En Occidente hemos desarrollado una extraña visión de la experiencia religiosa: creemos que es lo que nos excede cuando sucede algo por fuera de la vida cotidiana, como cuando subimos a una montaña y miramos abajo o nos salvamos de milagro de un desastre. En esos momentos nos encontramos como parte de una vasta y exultante multitud. Así definió el teólogo luterano alemán Rudolf Otto (1869-1937) a “lo sagrado”: como un misterio (mysterium) tanto aterrador (tremendum) como fascinante (fascinans). Básicamente, estamos impresionados por la presencia de algo enorme. Todos hemos tenido ese tipo de experiencia.

Pero eso todo lo que son: experiencias. Residen en algún lugar de nuestra memoria, pero no son parte de la vida cotidiana. No están tejidas en la textura de nuestro carácter.
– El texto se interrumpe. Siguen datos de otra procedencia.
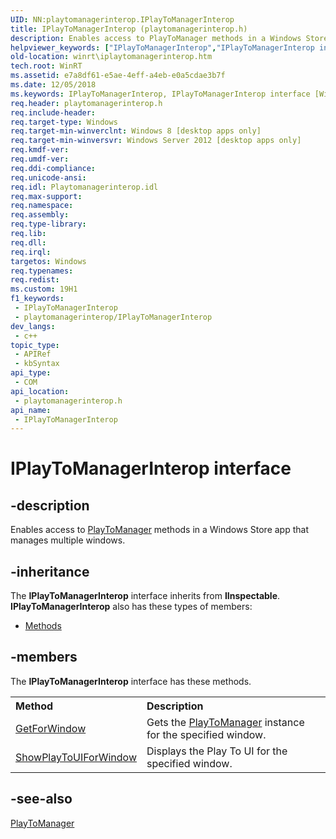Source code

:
 ```yaml
---
UID: NN:playtomanagerinterop.IPlayToManagerInterop
title: IPlayToManagerInterop (playtomanagerinterop.h)
description: Enables access to PlayToManager methods in a Windows Store app that manages multiple windows.
helpviewer_keywords: ["IPlayToManagerInterop","IPlayToManagerInterop interface [Windows Runtime]","IPlayToManagerInterop interface [Windows Runtime]","described","playtomanagerinterop/IPlayToManagerInterop","winrt.iplaytomanagerinterop"]
old-location: winrt\iplaytomanagerinterop.htm
tech.root: WinRT
ms.assetid: e7a8df61-e5ae-4eff-a4eb-e0a5cdae3b7f
ms.date: 12/05/2018
ms.keywords: IPlayToManagerInterop, IPlayToManagerInterop interface [Windows Runtime], IPlayToManagerInterop interface [Windows Runtime],described, playtomanagerinterop/IPlayToManagerInterop, winrt.iplaytomanagerinterop
req.header: playtomanagerinterop.h
req.include-header: 
req.target-type: Windows
req.target-min-winverclnt: Windows 8 [desktop apps only]
req.target-min-winversvr: Windows Server 2012 [desktop apps only]
req.kmdf-ver: 
req.umdf-ver: 
req.ddi-compliance: 
req.unicode-ansi: 
req.idl: Playtomanagerinterop.idl
req.max-support: 
req.namespace: 
req.assembly: 
req.type-library: 
req.lib: 
req.dll: 
req.irql: 
targetos: Windows
req.typenames: 
req.redist: 
ms.custom: 19H1
f1_keywords:
 - IPlayToManagerInterop
 - playtomanagerinterop/IPlayToManagerInterop
dev_langs:
 - c++
topic_type:
 - APIRef
 - kbSyntax
api_type:
 - COM
api_location:
 - playtomanagerinterop.h
api_name:
 - IPlayToManagerInterop
---
```


# IPlayToManagerInterop interface


## -description

Enables access to <a href="/uwp/api/windows.media.playto.playtomanager">PlayToManager</a> methods in a Windows Store app that manages multiple windows.

## -inheritance

The <b xmlns:loc="http://microsoft.com/wdcml/l10n">IPlayToManagerInterop</b> interface inherits from <b>IInspectable</b>. <b>IPlayToManagerInterop</b> also has these types of members:
<ul>
<li><a href="https://docs.microsoft.com/">Methods</a></li>
</ul>

## -members

The <b>IPlayToManagerInterop</b> interface has these methods.
<table class="members" id="memberListMethods">
<tr>
<th align="left" width="37%">Method</th>
<th align="left" width="63%">Description</th>
</tr>
<tr data="declared;">
<td align="left" width="37%">
<a href="/windows/desktop/api/playtomanagerinterop/nf-playtomanagerinterop-iplaytomanagerinterop-getforwindow">GetForWindow</a>
</td>
<td align="left" width="63%">
Gets the <a href="/uwp/api/windows.media.playto.playtomanager">PlayToManager</a> instance for the specified window.

</td>
</tr>
<tr data="declared;">
<td align="left" width="37%">
<a href="/windows/desktop/api/playtomanagerinterop/nf-playtomanagerinterop-iplaytomanagerinterop-showplaytouiforwindow">ShowPlayToUIForWindow</a>
</td>
<td align="left" width="63%">
Displays the Play To UI for the specified window.

</td>
</tr>
</table>

## -see-also

<a href="/uwp/api/windows.media.playto.playtomanager">PlayToManager</a>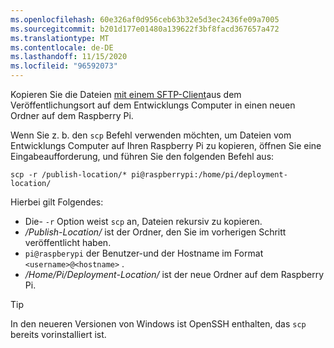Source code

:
 ```yaml
---
ms.openlocfilehash: 60e326af0d956ceb63b32e5d3ec2436fe09a7005
ms.sourcegitcommit: b201d177e01480a139622f3bf8facd367657a472
ms.translationtype: MT
ms.contentlocale: de-DE
ms.lasthandoff: 11/15/2020
ms.locfileid: "96592073"
---
```

Kopieren Sie die Dateien [mit einem SFTP-Client](https://www.raspberrypi.org/documentation/remote-access/ssh/sftp.md)aus dem Veröffentlichungsort auf dem Entwicklungs Computer in einen neuen Ordner auf dem Raspberry Pi.

Wenn Sie z. b. den `scp` Befehl verwenden möchten, um Dateien vom Entwicklungs Computer auf Ihren Raspberry Pi zu kopieren, öffnen Sie eine Eingabeaufforderung, und führen Sie den folgenden Befehl aus:

```console
scp -r /publish-location/* pi@raspberrypi:/home/pi/deployment-location/
```

Hierbei gilt Folgendes:

- Die- `-r` Option weist `scp` an, Dateien rekursiv zu kopieren.
- */Publish-Location/* ist der Ordner, den Sie im vorherigen Schritt veröffentlicht haben.
- `pi@raspberypi` der Benutzer-und der Hostname im Format `<username>@<hostname>` .
- */Home/Pi/Deployment-Location/* ist der neue Ordner auf dem Raspberry Pi.

> [!TIP]
> In den neueren Versionen von Windows ist OpenSSH enthalten, das `scp` bereits vorinstalliert ist.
No afectan lo que hacemos, lo que logramos o en lo que nos convertimos.

El judaísmo se trata de cambiarnos para que nos podamos convertirnos en artistas cuya máxima creación sea nuestra propia vida,5 y para ello necesitamos de rutinas diarias: shajarit, minjá, maariv, la comida que comemos, la manera en la que nos comportamos en el trabajo o en nuestras casas, la coreografía de la santidad, a la que contribuye especialmente la dimensión sacerdotal del judaísmo, establecida en la parashá de esta semana y a lo largo de todo el libro de Vaikrá.

Estas rutinas tienen un efecto visible. Gracias a escaneos PET y resonancias magnéticas, sabemos que la repetición de los ejercicios espirituales reconfigura el cerebro, nos da resiliencia, nos hace más agradecidos y nos da una sensación de confianza básica en la fuente de nuestro ser. Nos moldea la identidad, la forma en la que actuamos, hablamos y pensamos. El ritual es a la grandeza espiritual lo que la práctica es al jugador de tenis y la disciplina de escritura a un novelista. Es la precondición para un gran logro.

Servir a Di-s es una avodá, un trabajo arduo. Si buscamos inspiración repentina, entonces debemos trabajar en ello todos los días durante un año o durante el resto de nuestras vidas. Así es como aparece. Cuando se le pregunta a un golfista el secreto de su éxito, suele responder: “Tuve suerte. Pero lo más gracioso es que cuanto más practico, más suerte tengo”. Así, cuanto más buscamos las alturas espirituales, más necesitamos de la rutina y el ritual de la halajá, el “camino” judío hacia Di-s.